Gwenda helped the best she could to pull even a bit of their burden, and she clung to him to help support her lover's increasingly weak and near useless leg as they shuffled along well after dark. The night was quite black, the darkest night that he could ever remember yet in his travels, but he trusted Gwenda to lead him yet onward along the riverbank, and to avoid their falling down over the slight embankment back into the river. Theirs was a world of uncounted moments of near insufferable pain and abject misery, but they knew that if they stopped to take any sort of proper rest that night that the Sergeant might die before reached help. They also were now both too feverish from their wounds, and without Gwenda by his side, Rowan feared that he would have given up and collapsed quite a long time earlier, but somehow she found the means to encourage him to take one more another step, and then yet another forward.
*********
How Rowan dragged himself and his exhausted companions through the burned wooden gate into the ruined town and into the astonished and welcoming hands of his friends and the town's survivors, he never quite knew. For the last hour of that fateful death-march in the early hours of the morning, he felt that they had walked with but one foot left in the real world while their other foot had treading across the border into the Shadowlands.

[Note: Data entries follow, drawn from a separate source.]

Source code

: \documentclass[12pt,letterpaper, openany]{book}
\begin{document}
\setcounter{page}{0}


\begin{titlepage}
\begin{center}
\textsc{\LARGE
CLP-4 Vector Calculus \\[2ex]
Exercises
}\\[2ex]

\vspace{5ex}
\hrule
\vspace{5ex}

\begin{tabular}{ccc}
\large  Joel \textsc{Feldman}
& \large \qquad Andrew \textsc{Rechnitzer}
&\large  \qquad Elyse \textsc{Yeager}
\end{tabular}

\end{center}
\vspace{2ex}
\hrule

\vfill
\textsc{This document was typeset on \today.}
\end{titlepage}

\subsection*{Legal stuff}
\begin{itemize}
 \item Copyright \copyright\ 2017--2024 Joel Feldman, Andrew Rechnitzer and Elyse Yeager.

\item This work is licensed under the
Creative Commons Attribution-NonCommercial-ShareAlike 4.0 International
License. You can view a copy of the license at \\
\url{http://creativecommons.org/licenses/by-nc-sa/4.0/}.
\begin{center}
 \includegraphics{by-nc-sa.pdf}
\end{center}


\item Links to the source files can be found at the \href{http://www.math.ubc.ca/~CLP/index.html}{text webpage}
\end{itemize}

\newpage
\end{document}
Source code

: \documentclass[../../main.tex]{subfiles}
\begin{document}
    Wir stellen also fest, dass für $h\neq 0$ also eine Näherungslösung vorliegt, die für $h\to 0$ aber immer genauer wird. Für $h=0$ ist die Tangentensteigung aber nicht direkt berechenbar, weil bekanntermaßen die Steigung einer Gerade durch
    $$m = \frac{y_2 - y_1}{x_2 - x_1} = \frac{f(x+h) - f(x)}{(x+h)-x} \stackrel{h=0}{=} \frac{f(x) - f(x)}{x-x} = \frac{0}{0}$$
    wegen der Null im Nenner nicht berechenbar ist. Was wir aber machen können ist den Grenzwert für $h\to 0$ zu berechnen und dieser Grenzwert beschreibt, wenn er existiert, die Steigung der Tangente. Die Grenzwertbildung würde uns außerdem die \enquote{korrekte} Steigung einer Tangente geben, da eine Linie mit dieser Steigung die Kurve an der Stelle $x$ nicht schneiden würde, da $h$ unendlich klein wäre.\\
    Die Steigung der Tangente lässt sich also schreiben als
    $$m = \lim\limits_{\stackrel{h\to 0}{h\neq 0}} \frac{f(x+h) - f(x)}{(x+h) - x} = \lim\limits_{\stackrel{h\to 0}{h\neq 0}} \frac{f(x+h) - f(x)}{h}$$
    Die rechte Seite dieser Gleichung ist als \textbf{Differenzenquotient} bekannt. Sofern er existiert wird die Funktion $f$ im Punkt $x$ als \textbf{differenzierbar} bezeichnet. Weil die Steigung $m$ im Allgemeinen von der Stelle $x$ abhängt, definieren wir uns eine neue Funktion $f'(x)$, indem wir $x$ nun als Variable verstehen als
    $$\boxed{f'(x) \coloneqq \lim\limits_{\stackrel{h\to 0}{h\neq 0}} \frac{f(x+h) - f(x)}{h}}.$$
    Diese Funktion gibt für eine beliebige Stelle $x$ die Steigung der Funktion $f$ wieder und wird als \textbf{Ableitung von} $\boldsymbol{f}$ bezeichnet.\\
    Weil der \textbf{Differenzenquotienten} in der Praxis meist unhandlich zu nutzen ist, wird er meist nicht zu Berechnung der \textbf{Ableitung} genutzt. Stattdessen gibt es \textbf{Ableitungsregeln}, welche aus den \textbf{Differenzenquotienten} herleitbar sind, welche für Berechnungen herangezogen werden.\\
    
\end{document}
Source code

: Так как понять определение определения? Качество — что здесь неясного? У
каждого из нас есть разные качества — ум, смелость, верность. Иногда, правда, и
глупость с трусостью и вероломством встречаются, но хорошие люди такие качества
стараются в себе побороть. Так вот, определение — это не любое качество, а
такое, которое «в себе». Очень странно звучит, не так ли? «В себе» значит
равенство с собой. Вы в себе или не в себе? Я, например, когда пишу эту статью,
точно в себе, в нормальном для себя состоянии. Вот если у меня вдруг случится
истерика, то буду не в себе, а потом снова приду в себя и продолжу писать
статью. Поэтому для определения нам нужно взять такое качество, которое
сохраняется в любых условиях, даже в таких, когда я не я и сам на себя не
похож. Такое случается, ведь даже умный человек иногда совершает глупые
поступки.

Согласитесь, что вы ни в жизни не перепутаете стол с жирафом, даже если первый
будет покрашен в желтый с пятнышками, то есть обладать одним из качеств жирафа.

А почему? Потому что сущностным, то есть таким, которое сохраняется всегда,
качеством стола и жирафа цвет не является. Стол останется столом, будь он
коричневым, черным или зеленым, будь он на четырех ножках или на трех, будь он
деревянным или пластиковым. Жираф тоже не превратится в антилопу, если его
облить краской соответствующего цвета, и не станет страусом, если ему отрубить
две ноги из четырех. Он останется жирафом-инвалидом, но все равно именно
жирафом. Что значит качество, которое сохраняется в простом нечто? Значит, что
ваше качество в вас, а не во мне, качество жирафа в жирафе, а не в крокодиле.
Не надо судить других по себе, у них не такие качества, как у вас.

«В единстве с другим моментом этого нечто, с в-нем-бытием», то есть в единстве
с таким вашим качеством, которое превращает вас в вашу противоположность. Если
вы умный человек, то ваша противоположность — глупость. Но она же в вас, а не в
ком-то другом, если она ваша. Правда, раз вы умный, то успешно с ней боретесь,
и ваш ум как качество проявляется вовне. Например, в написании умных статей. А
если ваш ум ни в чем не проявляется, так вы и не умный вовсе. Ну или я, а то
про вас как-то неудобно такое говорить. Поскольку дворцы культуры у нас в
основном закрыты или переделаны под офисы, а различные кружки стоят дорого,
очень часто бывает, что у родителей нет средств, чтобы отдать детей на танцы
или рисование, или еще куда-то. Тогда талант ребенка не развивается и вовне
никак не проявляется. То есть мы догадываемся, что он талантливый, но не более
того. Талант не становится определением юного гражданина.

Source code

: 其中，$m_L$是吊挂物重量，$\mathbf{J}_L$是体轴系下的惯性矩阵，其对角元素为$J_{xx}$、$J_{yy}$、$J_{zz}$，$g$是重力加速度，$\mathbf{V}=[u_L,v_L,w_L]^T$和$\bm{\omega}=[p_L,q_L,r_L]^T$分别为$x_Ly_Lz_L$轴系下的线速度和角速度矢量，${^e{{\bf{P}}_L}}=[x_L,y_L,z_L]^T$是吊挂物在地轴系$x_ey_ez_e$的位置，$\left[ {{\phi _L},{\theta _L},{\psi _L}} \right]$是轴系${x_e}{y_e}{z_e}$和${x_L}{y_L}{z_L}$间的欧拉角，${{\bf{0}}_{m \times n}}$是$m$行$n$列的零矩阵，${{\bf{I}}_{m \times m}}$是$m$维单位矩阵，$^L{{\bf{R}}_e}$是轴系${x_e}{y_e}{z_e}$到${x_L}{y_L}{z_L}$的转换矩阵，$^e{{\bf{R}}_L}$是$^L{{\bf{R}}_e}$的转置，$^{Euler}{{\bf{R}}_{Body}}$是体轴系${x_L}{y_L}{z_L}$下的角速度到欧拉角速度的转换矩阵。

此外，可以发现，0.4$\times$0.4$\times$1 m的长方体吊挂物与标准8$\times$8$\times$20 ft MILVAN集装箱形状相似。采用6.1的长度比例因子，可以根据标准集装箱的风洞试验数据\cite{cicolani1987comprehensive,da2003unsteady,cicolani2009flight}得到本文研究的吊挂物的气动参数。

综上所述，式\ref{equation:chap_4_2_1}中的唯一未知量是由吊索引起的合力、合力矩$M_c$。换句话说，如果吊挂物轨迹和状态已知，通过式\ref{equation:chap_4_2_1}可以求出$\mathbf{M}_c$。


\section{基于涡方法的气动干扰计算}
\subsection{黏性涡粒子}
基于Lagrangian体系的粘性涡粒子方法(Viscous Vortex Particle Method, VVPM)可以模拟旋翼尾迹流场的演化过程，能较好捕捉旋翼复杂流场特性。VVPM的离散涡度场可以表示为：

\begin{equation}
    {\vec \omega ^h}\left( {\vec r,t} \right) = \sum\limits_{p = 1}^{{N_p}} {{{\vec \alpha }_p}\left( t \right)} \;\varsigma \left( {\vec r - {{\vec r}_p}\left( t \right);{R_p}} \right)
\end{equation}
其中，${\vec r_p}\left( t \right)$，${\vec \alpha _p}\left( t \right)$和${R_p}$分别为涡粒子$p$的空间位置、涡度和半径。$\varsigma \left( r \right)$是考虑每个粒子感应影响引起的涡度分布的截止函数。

Oddly, it was the Lady Ayleth who ran first into Rowan's arms, outracing his frantically worried pal Boyle to lend him an arm as the wounded couple staggered their final steps into the town, and then utterly collapsed, surrendering themselves to the internal fires of their wound-fevers. Rowan wanely smiled, and clutched Gwenda's feverish hand and squeezed it with the very last of his strength as he closed his eyes, seeing with blurred and tearful eyes, Oddtus, the Lore-Master now kneeling by his side.